- _TASK TO CARRY OUT_: Every line holding the string "about" should be copied out of the listing.
Top of WORKING DATA
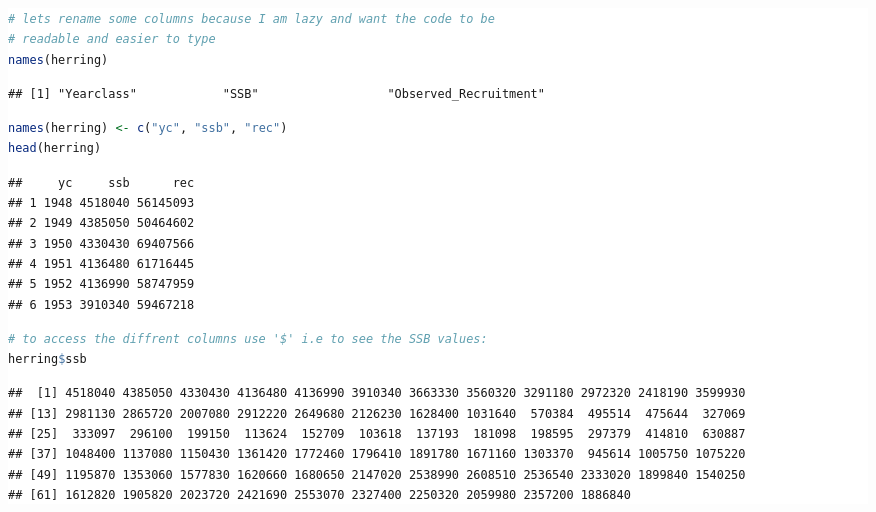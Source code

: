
 ``` r
# lets rename some columns because I am lazy and want the code to be
# readable and easier to type
names(herring)
```

    ## [1] "Yearclass"            "SSB"                  "Observed_Recruitment"

``` r
names(herring) <- c("yc", "ssb", "rec")
head(herring)
```

    ##     yc     ssb      rec
    ## 1 1948 4518040 56145093
    ## 2 1949 4385050 50464602
    ## 3 1950 4330430 69407566
    ## 4 1951 4136480 61716445
    ## 5 1952 4136990 58747959
    ## 6 1953 3910340 59467218

``` r
# to access the diffrent columns use '$' i.e to see the SSB values:
herring$ssb
```

    ##  [1] 4518040 4385050 4330430 4136480 4136990 3910340 3663330 3560320 3291180 2972320 2418190 3599930
    ## [13] 2981130 2865720 2007080 2912220 2649680 2126230 1628400 1031640  570384  495514  475644  327069
    ## [25]  333097  296100  199150  113624  152709  103618  137193  181098  198595  297379  414810  630887
    ## [37] 1048400 1137080 1150430 1361420 1772460 1796410 1891780 1671160 1303370  945614 1005750 1075220
    ## [49] 1195870 1353060 1577830 1620660 1680650 2147020 2538990 2608510 2536540 2333020 1899840 1540250
    ## [61] 1612820 1905820 2023720 2421690 2553070 2327400 2250320 2059980 2357200 1886840
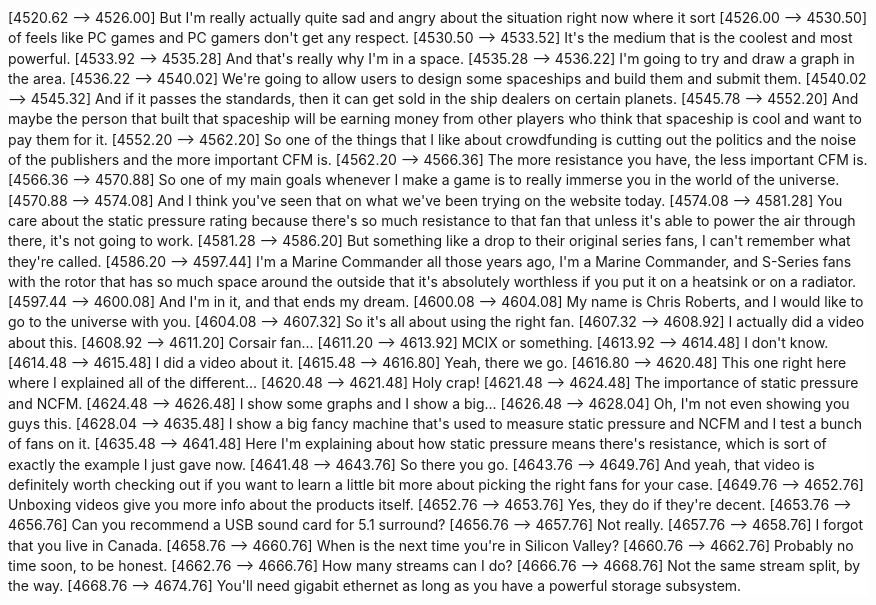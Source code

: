 [4520.62 --> 4526.00]  But I'm really actually quite sad and angry about the situation right now where it sort
[4526.00 --> 4530.50]  of feels like PC games and PC gamers don't get any respect.
[4530.50 --> 4533.52]  It's the medium that is the coolest and most powerful.
[4533.92 --> 4535.28]  And that's really why I'm in a space.
[4535.28 --> 4536.22]  I'm going to try and draw a graph in the area.
[4536.22 --> 4540.02]  We're going to allow users to design some spaceships and build them and submit them.
[4540.02 --> 4545.32]  And if it passes the standards, then it can get sold in the ship dealers on certain planets.
[4545.78 --> 4552.20]  And maybe the person that built that spaceship will be earning money from other players who think that spaceship is cool and want to pay them for it.
[4552.20 --> 4562.20]  So one of the things that I like about crowdfunding is cutting out the politics and the noise of the publishers and the more important CFM is.
[4562.20 --> 4566.36]  The more resistance you have, the less important CFM is.
[4566.36 --> 4570.88]  So one of my main goals whenever I make a game is to really immerse you in the world of the universe.
[4570.88 --> 4574.08]  And I think you've seen that on what we've been trying on the website today.
[4574.08 --> 4581.28]  You care about the static pressure rating because there's so much resistance to that fan that unless it's able to power the air through there, it's not going to work.
[4581.28 --> 4586.20]  But something like a drop to their original series fans, I can't remember what they're called.
[4586.20 --> 4597.44]  I'm a Marine Commander all those years ago, I'm a Marine Commander, and S-Series fans with the rotor that has so much space around the outside that it's absolutely worthless if you put it on a heatsink or on a radiator.
[4597.44 --> 4600.08]  And I'm in it, and that ends my dream.
[4600.08 --> 4604.08]  My name is Chris Roberts, and I would like to go to the universe with you.
[4604.08 --> 4607.32]  So it's all about using the right fan.
[4607.32 --> 4608.92]  I actually did a video about this.
[4608.92 --> 4611.20]  Corsair fan...
[4611.20 --> 4613.92]  MCIX or something.
[4613.92 --> 4614.48]  I don't know.
[4614.48 --> 4615.48]  I did a video about it.
[4615.48 --> 4616.80]  Yeah, there we go.
[4616.80 --> 4620.48]  This one right here where I explained all of the different...
[4620.48 --> 4621.48]  Holy crap!
[4621.48 --> 4624.48]  The importance of static pressure and NCFM.
[4624.48 --> 4626.48]  I show some graphs and I show a big...
[4626.48 --> 4628.04]  Oh, I'm not even showing you guys this.
[4628.04 --> 4635.48]  I show a big fancy machine that's used to measure static pressure and NCFM and I test a bunch of fans on it.
[4635.48 --> 4641.48]  Here I'm explaining about how static pressure means there's resistance, which is sort of exactly the example I just gave now.
[4641.48 --> 4643.76]  So there you go.
[4643.76 --> 4649.76]  And yeah, that video is definitely worth checking out if you want to learn a little bit more about picking the right fans for your case.
[4649.76 --> 4652.76]  Unboxing videos give you more info about the products itself.
[4652.76 --> 4653.76]  Yes, they do if they're decent.
[4653.76 --> 4656.76]  Can you recommend a USB sound card for 5.1 surround?
[4656.76 --> 4657.76]  Not really.
[4657.76 --> 4658.76]  I forgot that you live in Canada.
[4658.76 --> 4660.76]  When is the next time you're in Silicon Valley?
[4660.76 --> 4662.76]  Probably no time soon, to be honest.
[4662.76 --> 4666.76]  How many streams can I do?
[4666.76 --> 4668.76]  Not the same stream split, by the way.
[4668.76 --> 4674.76]  You'll need gigabit ethernet as long as you have a powerful storage subsystem.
Bottom of WORKING DATA
- _RESULT FOR THIS EXERCISE_:
: [4520.62 --> 4526.00]  But I'm really actually quite sad and angry about the situation right now where it sort
[4552.20 --> 4562.20]  So one of the things that I like about crowdfunding is cutting out the politics and the noise of the publishers and the more important CFM is.
[4574.08 --> 4581.28]  You care about the static pressure rating because there's so much resistance to that fan that unless it's able to power the air through there, it's not going to work.
[4604.08 --> 4607.32]  So it's all about using the right fan.
[4607.32 --> 4608.92]  I actually did a video about this.
[4614.48 --> 4615.48]  I did a video about it.
[4635.48 --> 4641.48]  Here I'm explaining about how static pressure means there's resistance, which is sort of exactly the example I just gave now.
[4643.76 --> 4649.76]  And yeah, that video is definitely worth checking out if you want to learn a little bit more about picking the right fans for your case.
[4649.76 --> 4652.76]  Unboxing videos give you more info about the products itself.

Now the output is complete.